### DATA RECORDS

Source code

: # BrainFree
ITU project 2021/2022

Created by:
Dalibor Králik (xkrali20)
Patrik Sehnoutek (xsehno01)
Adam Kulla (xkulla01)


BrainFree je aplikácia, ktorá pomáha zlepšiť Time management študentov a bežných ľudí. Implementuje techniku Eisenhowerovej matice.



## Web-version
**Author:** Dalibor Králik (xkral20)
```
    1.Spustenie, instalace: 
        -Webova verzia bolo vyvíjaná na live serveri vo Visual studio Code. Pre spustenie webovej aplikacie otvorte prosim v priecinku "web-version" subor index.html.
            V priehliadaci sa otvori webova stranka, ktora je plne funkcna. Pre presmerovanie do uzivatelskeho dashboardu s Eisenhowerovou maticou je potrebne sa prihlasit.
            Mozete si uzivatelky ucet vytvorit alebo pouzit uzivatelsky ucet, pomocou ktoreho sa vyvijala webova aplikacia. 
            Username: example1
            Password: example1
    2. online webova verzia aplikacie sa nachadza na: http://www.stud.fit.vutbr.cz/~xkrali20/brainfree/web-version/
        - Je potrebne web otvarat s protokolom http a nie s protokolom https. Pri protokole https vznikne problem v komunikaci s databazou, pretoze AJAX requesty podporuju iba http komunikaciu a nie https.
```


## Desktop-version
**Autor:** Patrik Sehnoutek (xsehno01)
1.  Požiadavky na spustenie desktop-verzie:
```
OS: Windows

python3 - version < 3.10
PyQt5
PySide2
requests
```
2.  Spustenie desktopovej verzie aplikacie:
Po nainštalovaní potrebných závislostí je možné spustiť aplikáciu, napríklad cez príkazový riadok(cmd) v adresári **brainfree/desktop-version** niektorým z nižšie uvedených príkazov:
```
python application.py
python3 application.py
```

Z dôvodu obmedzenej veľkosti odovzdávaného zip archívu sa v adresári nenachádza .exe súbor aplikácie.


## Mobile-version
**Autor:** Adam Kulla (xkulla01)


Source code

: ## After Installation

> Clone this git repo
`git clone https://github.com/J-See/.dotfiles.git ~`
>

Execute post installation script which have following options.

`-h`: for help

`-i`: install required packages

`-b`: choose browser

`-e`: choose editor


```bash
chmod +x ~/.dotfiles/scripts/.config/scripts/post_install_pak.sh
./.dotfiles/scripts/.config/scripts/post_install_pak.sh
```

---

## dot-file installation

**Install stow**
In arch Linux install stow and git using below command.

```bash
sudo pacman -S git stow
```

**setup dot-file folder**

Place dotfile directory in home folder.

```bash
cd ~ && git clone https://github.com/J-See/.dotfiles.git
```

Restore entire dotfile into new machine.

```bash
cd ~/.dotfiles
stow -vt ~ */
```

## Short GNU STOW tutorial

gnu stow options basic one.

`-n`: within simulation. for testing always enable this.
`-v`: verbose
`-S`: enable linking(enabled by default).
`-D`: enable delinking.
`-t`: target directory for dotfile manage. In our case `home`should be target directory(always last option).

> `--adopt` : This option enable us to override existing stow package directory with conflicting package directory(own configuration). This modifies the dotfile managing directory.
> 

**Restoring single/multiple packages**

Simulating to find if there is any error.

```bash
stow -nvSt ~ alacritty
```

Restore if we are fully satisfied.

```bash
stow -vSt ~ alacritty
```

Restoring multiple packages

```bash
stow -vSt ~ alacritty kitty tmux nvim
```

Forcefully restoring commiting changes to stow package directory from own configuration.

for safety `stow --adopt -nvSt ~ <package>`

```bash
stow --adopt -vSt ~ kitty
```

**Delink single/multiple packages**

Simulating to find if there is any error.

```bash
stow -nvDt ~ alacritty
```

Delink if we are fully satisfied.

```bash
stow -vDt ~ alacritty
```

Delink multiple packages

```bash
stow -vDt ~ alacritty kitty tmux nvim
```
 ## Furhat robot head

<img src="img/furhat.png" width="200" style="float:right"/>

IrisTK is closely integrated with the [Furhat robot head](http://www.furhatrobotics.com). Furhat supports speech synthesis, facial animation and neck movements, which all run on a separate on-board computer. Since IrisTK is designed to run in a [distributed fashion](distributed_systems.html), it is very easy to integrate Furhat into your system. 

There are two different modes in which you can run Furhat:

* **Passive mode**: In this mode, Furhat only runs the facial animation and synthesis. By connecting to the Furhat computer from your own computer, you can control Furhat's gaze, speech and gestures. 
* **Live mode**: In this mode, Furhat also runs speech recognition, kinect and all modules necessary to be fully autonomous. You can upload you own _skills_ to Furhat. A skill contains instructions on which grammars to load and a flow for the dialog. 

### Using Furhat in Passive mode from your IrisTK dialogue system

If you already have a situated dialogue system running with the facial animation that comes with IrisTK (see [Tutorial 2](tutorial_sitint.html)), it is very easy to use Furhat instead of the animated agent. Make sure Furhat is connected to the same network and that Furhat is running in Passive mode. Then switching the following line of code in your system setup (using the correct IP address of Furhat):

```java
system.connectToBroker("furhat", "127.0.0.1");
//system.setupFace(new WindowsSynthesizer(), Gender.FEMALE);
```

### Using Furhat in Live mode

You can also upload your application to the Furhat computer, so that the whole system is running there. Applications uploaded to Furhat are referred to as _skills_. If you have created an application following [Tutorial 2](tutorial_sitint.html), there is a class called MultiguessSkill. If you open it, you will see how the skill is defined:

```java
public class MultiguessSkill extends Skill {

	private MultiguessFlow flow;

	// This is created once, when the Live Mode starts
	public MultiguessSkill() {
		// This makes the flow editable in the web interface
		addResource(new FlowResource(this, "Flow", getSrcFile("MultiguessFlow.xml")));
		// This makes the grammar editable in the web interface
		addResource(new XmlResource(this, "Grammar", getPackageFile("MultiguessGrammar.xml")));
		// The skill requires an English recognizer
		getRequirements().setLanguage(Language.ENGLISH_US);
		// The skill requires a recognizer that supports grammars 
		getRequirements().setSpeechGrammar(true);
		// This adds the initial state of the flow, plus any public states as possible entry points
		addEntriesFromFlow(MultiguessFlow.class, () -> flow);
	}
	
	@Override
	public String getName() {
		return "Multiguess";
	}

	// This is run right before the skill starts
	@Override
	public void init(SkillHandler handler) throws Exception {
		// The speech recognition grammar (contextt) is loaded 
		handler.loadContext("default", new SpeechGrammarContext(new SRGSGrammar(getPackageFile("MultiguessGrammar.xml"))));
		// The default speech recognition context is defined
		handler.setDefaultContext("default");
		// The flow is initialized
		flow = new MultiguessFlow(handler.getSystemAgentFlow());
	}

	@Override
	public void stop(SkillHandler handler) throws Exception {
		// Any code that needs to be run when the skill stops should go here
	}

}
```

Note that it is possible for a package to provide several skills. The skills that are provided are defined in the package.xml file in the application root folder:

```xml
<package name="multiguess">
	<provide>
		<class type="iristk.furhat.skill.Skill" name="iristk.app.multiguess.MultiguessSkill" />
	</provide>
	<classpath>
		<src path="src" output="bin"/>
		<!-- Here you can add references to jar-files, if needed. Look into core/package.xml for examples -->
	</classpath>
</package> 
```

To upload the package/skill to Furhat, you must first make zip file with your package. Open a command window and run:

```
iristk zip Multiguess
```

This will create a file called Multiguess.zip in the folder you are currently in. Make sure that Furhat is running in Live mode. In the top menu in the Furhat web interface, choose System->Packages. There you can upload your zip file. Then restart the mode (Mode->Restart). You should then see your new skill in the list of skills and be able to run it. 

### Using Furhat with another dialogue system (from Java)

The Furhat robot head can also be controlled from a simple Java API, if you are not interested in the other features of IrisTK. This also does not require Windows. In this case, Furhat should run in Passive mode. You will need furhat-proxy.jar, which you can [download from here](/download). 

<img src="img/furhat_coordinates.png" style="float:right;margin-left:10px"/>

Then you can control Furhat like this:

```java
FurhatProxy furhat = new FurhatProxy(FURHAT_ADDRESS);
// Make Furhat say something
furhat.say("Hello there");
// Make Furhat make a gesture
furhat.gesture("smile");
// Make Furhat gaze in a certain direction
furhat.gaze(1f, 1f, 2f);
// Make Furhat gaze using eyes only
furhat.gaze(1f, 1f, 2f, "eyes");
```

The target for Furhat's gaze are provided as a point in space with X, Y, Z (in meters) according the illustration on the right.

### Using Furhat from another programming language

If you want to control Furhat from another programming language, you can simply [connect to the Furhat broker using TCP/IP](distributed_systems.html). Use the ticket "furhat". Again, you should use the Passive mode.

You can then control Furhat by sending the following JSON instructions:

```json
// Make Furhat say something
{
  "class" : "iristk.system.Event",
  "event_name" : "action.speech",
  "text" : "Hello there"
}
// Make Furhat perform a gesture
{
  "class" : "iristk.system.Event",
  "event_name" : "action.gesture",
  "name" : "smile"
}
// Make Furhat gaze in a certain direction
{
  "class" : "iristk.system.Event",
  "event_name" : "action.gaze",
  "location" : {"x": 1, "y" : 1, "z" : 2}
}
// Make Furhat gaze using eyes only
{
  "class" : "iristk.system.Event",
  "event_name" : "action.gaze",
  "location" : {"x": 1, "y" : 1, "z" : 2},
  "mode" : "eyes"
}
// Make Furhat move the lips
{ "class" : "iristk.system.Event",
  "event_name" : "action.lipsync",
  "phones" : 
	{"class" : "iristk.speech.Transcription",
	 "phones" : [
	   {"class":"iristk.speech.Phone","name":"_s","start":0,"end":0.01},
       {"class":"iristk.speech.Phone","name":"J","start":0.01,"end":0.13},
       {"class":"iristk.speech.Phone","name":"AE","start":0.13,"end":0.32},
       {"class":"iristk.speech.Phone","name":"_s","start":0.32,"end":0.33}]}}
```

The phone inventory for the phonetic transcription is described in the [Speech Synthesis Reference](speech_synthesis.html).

######

> **TASK GOAL**
Each line of the data that holds "target" should be reported.

> **RESPONSE TO THE EXERCISE**
`-t`: target directory for dotfile manage. In our case `home`should be target directory(always last option).
The target for Furhat's gaze are provided as a point in space with X, Y, Z (in meters) according the illustration on the right.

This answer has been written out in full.